Every single record needs to be restated word for word.

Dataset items
----------
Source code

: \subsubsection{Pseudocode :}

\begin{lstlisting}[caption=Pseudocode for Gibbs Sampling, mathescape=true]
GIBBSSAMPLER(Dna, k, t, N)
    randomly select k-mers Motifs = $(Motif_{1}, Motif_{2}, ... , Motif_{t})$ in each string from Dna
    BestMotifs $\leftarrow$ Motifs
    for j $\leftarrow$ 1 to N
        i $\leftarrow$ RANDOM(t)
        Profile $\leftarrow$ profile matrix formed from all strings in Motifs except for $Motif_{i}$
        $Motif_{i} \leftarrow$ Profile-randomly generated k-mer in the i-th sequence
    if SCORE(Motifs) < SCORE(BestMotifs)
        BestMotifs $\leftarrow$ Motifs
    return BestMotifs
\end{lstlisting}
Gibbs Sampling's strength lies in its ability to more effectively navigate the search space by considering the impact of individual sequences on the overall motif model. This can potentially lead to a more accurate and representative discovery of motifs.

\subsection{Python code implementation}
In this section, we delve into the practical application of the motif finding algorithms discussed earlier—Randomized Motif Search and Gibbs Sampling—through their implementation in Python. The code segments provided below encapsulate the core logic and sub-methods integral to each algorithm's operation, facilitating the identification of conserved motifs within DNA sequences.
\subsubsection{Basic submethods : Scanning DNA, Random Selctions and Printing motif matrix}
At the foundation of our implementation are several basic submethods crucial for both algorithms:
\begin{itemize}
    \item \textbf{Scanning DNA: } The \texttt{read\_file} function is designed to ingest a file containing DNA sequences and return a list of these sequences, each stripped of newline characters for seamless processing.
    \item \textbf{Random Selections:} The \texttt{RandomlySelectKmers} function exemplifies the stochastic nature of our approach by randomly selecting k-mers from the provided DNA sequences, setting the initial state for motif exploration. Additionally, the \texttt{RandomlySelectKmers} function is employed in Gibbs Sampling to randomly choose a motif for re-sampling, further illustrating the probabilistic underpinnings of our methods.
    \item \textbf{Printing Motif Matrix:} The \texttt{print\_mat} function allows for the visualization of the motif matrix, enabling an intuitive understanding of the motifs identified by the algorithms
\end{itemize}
----------
ANSWER BOX
Source code

: \subsubsection{Pseudocode :}

\begin{lstlisting}[caption=Pseudocode for Gibbs Sampling, mathescape=true]
GIBBSSAMPLER(Dna, k, t, N)
    randomly select k-mers Motifs = $(Motif_{1}, Motif_{2}, ... , Motif_{t})$ in each string from Dna
    BestMotifs $\leftarrow$ Motifs
    for j $\leftarrow$ 1 to N
        i $\leftarrow$ RANDOM(t)
        Profile $\leftarrow$ profile matrix formed from all strings in Motifs except for $Motif_{i}$
        $Motif_{i} \leftarrow$ Profile-randomly generated k-mer in the i-th sequence
    if SCORE(Motifs) < SCORE(BestMotifs)
        BestMotifs $\leftarrow$ Motifs
    return BestMotifs
\end{lstlisting}
Gibbs Sampling's strength lies in its ability to more effectively navigate the search space by considering the impact of individual sequences on the overall motif model. This can potentially lead to a more accurate and representative discovery of motifs.

\subsection{Python code implementation}
In this section, we delve into the practical application of the motif finding algorithms discussed earlier—Randomized Motif Search and Gibbs Sampling—through their implementation in Python. The code segments provided below encapsulate the core logic and sub-methods integral to each algorithm's operation, facilitating the identification of conserved motifs within DNA sequences.
\subsubsection{Basic submethods : Scanning DNA, Random Selctions and Printing motif matrix}
At the foundation of our implementation are several basic submethods crucial for both algorithms:
\begin{itemize}
    \item \textbf{Scanning DNA: } The \texttt{read\_file} function is designed to ingest a file containing DNA sequences and return a list of these sequences, each stripped of newline characters for seamless processing.
    \item \textbf{Random Selections:} The \texttt{RandomlySelectKmers} function exemplifies the stochastic nature of our approach by randomly selecting k-mers from the provided DNA sequences, setting the initial state for motif exploration. Additionally, the \texttt{RandomlySelectKmers} function is employed in Gibbs Sampling to randomly choose a motif for re-sampling, further illustrating the probabilistic underpinnings of our methods.
    \item \textbf{Printing Motif Matrix:} The \texttt{print\_mat} function allows for the visualization of the motif matrix, enabling an intuitive understanding of the motifs identified by the algorithms
\end{itemize}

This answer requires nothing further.